You are a mathematician, yet you wrote a book about the football. Are you a football fan, or maybe a player?
Étienne Ghys: Not at all! Like many people, I sometimes watch matches on television, especially during the World Cup. But my motivation has nothing to do with a passion for the sport. What truly fascinates me is geometry.
The world around us is full of geometric objects, even if we rarely notice them: the horizon is a straight line, walls are vertical, water is level, doors and windows are rectangles. The Sun and the Moon appear as discs, but in reality they are spheres. And footballs too are spheres—symbols of perfection since antiquity. To do geometry is to learn how to observe, to reason, and also to draw. Geometry and drawing belong together. As Lodovico Cigoli wrote to Galileo in 1611:
“A mathematician, however great, not possessing the art of drawing, will be but half a mathematician, and also a man without eyes.”
So your book is written for specialists in geometry?
EG: Not at all. I wanted to write for a broad audience. My aim was to show that mathematics is not as abstract as people often believe. By simply looking around us, we find countless objects that mathematics can help us understand better. Take the classical football: everyone thinks they know it, but if you ask people how many black and white panels it has, most cannot answer.
In what sense is the football a mathematical object?
EG: The traditional football, with its black pentagons and white hexagons, is a celebrated mathematical form, known since Plato and Archimedes. It is one of the most iconic examples of symmetry. In the book I explain this, not through heavy technical detail but with many illustrations. And I also wanted to highlight that there is not just one kind of football. Every World Cup introduces new designs, some of which are geometrically stunning.
But isn’t a football just round, nothing more?
EG: Not quite. Look a little closer. When I lived in Brazil, the official ball for the 2014 World Cup—the Brazuca—was unveiled on television. I turned to my wife and said, “Incredible, this ball is a cube.” She thought I was out of my mind… but I was right. The Brazuca is made of six pieces, not quite squares but with gently curved edges, assembled exactly like the faces of a cube. In the book I explain this—or rather, I show it—through drawings.
You stress the connection between geometry and drawing. Why?
EG: Because they are inseparable. I once asked a group of children, aged 10 to 14, to draw a football. Their sketches were fascinating, though rarely accurate. Even counting the black and white panels is not easy. Afterwards I showed them different models of footballs, and together we compared their shapes, their strengths, and their flaws. It was both a geometry lesson and a drawing workshop.

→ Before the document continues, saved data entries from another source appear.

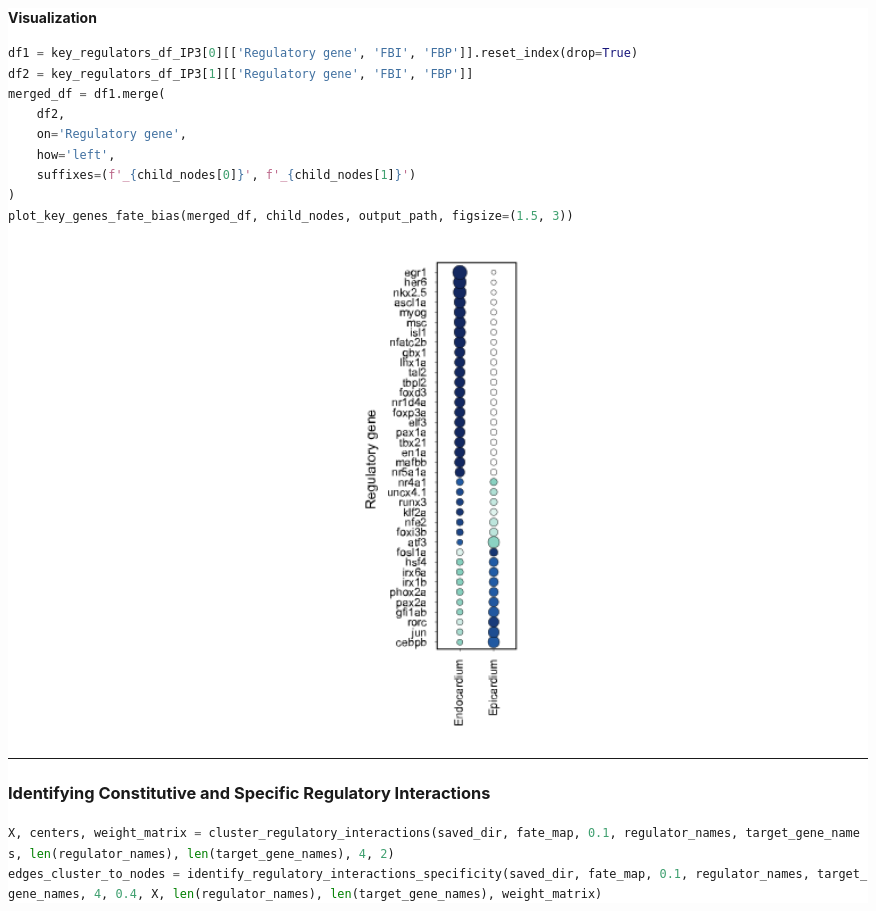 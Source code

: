 **Visualization**

```python
df1 = key_regulators_df_IP3[0][['Regulatory gene', 'FBI', 'FBP']].reset_index(drop=True)
df2 = key_regulators_df_IP3[1][['Regulatory gene', 'FBI', 'FBP']]
merged_df = df1.merge(
    df2, 
    on='Regulatory gene', 
    how='left',  
    suffixes=(f'_{child_nodes[0]}', f'_{child_nodes[1]}')
)
plot_key_genes_fate_bias(merged_df, child_nodes, output_path, figsize=(1.5, 3))
```

<p align="center">
  <img src="../_static/13_fate_bias_zebrafish.svg" width="200">
</p>

---

### Identifying Constitutive and Specific Regulatory Interactions

```python
X, centers, weight_matrix = cluster_regulatory_interactions(saved_dir, fate_map, 0.1, regulator_names, target_gene_names, len(regulator_names), len(target_gene_names), 4, 2)
edges_cluster_to_nodes = identify_regulatory_interactions_specificity(saved_dir, fate_map, 0.1, regulator_names, target_gene_names, 4, 0.4, X, len(regulator_names), len(target_gene_names), weight_matrix)
```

Psychologists have noted something similar. If a problem is presented as a “geometry exercise,” boys often perform better. If the very same problem is introduced as a “drawing exercise,” it is the girls who tend to excel. In an era when too few girls choose scientific careers, such findings give us reason to reflect on hidden biases in the way mathematics is taught.
Finally—do you have a favorite football club?
EG: That is a tricky question, mostly because I know so little about football! In Brazil, one had to choose between Flamengo and Fluminense, a choice with more social than sporting meaning. In France, having lived many years in Lyon, I feel a natural loyalty to Olympique Lyonnais—even if the club has had its ups and downs.
About the Author
Étienne Ghys is CNRS director of research emeritus at the École normale supérieure de Lyon and permanent secretary of the French Academy of Sciences. Inaugural recipient of the prestigious Clay Award for Dissemination of Mathematical Knowledge, he writes a popular mathematics column for Le Monde.